Mesmo que essa estética não seja o que é originalmente entendido como moe, pode-se dizer, pelo menos, que é a evolução comercial do moe. Devido a essa ligação com os hábitos de consumo, muitas problemáticas são atribuídas ao moe. Coisas como o hiperfoco das histórias nas personagens em detrimento da narrativa; a objetificação do feminino; os estereótipos; o olhar masculino sobre tudo; ou até mesmo a ascensão da pornografia lolicon. De fato, tudo isso está originalmente ligado ao moe, mas não adianta atacar um conceito por algo que é muito mais complexo socialmente. Ainda mais equivocado é achar que obras que não pareçam flertar com o moe são inerentemente positivas. Obviamente, a natureza dessas discussões é válida e até saudável para o mercado se tornar algo melhor e mais acessível para todos os públicos. Tudo isso será mencionado nesse post, mas não necessariamente atribuído ao significado de moe. Quem realmente molda e muda a economia e a cultura são as pessoas, e não os conceitos.
E então, eu reparei que, mesmo que Hidamari Sketch tenha muitos dos elementos que se entendem como estética moe e seja uma das obras mais fofas já feitas, a Yuno (doravante Yunocchi) está mais distante da raiz do moe do que a Yuno de Mirai Nikki. Esse é o ponto de partida para tentar entender o que pode ser o moe e perceber que existem variadas formas de apropriação da ideia. Yuno e Yunocchi são dois ótimos exemplos de como a forma que as pessoas entendem o moe e a forma como as pessoas sentem o moe podem ser diferentes umas das outras, sem estarem em desacordo.
Tentando Encontrar a Origem do Moe
Nem de longe moe é um fenômeno recente. Embora o léxico da palavra só tenha sido cunhado quando os fóruns e chats da internet japonesa se tornaram relativamente populares, algo muito semelhante ao conceito já existia há pelo menos 80 anos. Assim como sua popularização, a ideia do que viria a ser o moe nasceu e se desenvolveu pela visão social em uma época de grande crescimento do mangá como mídia e ganhou forma ao longo do tempo. Segundo Helen McCarthy, autora britânica considerada referência sobre temas que envolvem anime, existem muitas semelhanças entre os animangás contemporâneos e as obras de Osamu Tezuka no pós-guerra.
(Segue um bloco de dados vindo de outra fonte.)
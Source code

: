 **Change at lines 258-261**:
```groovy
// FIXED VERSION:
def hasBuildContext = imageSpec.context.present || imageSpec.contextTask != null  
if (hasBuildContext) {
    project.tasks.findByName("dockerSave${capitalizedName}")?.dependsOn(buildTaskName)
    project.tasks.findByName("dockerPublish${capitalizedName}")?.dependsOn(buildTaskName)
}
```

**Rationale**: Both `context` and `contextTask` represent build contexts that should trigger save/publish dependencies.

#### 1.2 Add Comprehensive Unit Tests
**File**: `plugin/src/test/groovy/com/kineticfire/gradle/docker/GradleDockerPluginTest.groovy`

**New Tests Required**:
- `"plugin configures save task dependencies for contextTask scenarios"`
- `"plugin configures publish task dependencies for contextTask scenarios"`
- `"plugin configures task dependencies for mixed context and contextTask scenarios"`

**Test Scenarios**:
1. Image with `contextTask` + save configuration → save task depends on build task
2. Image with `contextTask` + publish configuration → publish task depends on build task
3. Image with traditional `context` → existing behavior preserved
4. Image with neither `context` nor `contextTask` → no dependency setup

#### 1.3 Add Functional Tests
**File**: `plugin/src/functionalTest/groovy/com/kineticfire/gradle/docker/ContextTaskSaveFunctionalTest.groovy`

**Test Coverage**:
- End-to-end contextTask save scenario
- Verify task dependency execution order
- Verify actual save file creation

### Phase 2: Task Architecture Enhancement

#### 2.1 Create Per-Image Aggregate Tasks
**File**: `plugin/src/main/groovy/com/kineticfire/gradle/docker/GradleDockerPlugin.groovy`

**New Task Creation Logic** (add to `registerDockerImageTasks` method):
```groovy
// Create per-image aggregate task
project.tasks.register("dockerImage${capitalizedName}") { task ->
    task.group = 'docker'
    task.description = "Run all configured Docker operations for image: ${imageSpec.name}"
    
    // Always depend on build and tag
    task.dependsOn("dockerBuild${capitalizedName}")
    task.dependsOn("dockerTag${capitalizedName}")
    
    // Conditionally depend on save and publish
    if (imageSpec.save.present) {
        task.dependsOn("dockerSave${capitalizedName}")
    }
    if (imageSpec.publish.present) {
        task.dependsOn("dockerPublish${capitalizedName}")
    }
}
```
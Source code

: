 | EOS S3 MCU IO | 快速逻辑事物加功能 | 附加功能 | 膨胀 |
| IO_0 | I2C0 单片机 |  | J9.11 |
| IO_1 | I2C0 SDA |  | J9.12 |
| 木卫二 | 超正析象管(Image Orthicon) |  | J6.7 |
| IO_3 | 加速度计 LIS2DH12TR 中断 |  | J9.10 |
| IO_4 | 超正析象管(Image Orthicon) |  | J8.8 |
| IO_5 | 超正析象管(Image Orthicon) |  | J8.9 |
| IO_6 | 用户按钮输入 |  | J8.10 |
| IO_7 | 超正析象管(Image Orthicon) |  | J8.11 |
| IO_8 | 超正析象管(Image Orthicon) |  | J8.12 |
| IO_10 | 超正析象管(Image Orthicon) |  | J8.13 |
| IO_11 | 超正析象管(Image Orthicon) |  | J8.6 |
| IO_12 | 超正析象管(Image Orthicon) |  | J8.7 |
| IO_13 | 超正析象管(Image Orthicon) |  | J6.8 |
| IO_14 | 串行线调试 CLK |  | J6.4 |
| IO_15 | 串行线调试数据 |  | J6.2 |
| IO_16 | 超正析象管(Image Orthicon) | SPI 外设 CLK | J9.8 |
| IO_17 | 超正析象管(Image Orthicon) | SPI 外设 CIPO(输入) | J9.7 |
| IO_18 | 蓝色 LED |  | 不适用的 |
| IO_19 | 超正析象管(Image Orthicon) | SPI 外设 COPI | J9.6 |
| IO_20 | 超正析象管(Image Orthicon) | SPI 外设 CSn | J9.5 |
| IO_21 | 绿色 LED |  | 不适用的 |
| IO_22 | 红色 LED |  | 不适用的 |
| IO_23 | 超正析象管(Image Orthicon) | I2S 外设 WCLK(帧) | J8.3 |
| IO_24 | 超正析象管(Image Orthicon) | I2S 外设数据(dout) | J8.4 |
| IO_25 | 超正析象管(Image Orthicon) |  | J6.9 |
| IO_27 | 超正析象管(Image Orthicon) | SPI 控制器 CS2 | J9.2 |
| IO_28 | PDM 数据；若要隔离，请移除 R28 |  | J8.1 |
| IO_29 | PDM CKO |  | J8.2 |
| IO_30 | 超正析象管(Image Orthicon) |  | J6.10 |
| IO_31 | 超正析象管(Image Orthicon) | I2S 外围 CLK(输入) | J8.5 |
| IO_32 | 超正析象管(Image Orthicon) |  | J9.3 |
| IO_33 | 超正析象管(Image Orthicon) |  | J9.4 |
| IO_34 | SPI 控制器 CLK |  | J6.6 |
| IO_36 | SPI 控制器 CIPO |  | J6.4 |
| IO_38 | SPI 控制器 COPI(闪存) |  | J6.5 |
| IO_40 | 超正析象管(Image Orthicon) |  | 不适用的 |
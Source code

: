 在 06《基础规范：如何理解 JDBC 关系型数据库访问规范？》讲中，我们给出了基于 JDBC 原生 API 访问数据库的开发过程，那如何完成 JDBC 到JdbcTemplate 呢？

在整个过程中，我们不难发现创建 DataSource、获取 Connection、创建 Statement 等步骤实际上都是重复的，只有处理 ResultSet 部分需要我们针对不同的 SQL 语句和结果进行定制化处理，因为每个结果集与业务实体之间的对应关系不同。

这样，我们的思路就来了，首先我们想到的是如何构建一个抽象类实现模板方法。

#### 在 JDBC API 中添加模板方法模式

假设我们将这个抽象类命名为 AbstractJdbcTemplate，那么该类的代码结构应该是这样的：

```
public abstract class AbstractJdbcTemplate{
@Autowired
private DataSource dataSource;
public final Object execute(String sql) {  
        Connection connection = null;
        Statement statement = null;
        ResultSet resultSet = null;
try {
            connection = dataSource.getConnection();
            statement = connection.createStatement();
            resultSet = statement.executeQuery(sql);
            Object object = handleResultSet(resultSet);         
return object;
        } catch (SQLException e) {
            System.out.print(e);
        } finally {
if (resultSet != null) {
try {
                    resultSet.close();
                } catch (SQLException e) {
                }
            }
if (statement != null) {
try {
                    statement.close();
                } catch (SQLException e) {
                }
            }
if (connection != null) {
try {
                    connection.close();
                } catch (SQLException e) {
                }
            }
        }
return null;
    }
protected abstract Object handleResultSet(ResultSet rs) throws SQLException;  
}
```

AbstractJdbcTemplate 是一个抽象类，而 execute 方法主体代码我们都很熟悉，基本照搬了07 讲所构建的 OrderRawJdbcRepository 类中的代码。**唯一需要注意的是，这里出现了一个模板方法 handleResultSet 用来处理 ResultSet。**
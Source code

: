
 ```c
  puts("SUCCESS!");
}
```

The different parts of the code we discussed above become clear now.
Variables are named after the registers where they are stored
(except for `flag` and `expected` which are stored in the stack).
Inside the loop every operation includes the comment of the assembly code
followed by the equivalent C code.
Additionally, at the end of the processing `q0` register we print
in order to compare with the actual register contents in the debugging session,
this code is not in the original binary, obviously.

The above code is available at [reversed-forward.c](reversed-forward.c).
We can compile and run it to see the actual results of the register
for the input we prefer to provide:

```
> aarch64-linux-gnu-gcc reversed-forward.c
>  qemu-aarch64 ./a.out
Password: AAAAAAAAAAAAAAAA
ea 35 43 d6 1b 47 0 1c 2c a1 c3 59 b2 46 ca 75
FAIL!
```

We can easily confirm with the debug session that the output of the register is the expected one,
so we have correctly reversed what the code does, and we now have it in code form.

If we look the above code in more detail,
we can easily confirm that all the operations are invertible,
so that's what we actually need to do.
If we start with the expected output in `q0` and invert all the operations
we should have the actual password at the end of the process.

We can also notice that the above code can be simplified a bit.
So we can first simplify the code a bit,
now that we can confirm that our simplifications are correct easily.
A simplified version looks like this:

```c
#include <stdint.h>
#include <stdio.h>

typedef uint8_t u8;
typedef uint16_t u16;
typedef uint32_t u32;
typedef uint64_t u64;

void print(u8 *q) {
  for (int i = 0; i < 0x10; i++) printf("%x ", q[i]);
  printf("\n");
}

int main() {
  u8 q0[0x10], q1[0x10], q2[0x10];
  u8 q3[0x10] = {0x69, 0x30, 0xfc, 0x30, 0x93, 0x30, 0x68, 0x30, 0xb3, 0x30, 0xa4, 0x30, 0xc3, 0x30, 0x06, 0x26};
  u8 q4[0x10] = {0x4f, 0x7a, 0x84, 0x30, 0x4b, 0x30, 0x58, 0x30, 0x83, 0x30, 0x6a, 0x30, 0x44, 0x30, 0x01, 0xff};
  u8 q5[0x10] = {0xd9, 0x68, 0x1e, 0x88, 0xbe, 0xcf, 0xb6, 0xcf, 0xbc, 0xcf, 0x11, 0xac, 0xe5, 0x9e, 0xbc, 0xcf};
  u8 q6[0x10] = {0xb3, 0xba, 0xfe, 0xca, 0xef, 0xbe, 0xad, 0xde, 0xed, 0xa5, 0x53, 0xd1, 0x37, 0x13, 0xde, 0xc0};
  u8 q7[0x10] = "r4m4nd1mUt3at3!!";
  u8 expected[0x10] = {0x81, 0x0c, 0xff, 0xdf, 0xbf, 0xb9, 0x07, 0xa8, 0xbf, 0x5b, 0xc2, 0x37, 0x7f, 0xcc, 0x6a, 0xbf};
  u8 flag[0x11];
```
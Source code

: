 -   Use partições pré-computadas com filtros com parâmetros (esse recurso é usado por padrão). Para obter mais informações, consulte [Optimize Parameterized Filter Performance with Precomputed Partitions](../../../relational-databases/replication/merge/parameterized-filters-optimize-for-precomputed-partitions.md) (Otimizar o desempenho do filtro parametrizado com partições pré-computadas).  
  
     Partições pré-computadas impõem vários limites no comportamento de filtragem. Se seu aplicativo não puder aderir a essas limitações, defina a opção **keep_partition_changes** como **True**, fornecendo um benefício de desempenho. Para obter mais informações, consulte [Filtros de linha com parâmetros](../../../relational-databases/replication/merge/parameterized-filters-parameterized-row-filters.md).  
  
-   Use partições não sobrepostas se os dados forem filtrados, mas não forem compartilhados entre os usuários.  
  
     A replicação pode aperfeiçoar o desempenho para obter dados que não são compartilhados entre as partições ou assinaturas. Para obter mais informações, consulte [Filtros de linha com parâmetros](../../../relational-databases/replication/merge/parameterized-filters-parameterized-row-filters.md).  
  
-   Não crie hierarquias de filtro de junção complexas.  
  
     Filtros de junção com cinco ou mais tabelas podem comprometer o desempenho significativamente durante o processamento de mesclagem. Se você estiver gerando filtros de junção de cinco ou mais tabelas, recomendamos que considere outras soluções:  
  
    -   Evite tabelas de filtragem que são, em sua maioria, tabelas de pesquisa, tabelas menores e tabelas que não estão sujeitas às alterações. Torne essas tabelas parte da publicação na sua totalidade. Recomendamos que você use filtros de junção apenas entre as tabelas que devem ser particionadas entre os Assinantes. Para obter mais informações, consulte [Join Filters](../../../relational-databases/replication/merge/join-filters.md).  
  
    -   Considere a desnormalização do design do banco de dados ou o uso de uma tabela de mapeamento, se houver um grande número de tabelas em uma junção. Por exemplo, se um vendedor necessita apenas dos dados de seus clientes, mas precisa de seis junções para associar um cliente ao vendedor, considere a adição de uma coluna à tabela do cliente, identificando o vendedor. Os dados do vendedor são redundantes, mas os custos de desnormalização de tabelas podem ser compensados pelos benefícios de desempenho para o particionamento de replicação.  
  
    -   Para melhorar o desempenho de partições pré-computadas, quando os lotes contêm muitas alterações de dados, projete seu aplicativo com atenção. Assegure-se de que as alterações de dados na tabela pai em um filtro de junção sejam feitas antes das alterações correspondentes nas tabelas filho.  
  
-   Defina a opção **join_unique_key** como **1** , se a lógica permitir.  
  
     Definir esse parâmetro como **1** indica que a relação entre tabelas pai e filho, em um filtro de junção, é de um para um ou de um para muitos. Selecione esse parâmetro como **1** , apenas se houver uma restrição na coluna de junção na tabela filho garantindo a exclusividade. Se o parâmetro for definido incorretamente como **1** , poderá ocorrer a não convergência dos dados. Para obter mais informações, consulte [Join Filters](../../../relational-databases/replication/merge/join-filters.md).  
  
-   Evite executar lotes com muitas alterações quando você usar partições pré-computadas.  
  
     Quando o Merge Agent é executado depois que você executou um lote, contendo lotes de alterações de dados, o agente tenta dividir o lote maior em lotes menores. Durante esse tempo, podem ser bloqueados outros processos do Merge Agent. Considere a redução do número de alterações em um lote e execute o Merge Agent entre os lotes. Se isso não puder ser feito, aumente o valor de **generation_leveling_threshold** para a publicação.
Em entrevista a Patrick Galbraith para o livro "The Moé Manifesto: An Insider's Look at the Worlds of Manga, Anime, and Gaming", Helen McCarthy esclarece como uma das primeiras obras do deus do mangá, Lost World, já trazia a ideia do sentimento moe. A história da obra apresentava um jovem cientista em um mundo alienígena chamado Mamango, onde ele inventou um método genético que conseguia desenvolver uma nova espécie de fêmea humanoide a partir de material vegetal. Outro cientista no planeta faz amizade com uma das mulheres-planta, Ayame. Mais tarde, os dois ficam presos no mundo alienígena e decidem viver como "irmão e irmã". O tipo de sentimento que Ayame poderia despertar no leitor médio é o que Helen McCarthy definiu como a essência do moe.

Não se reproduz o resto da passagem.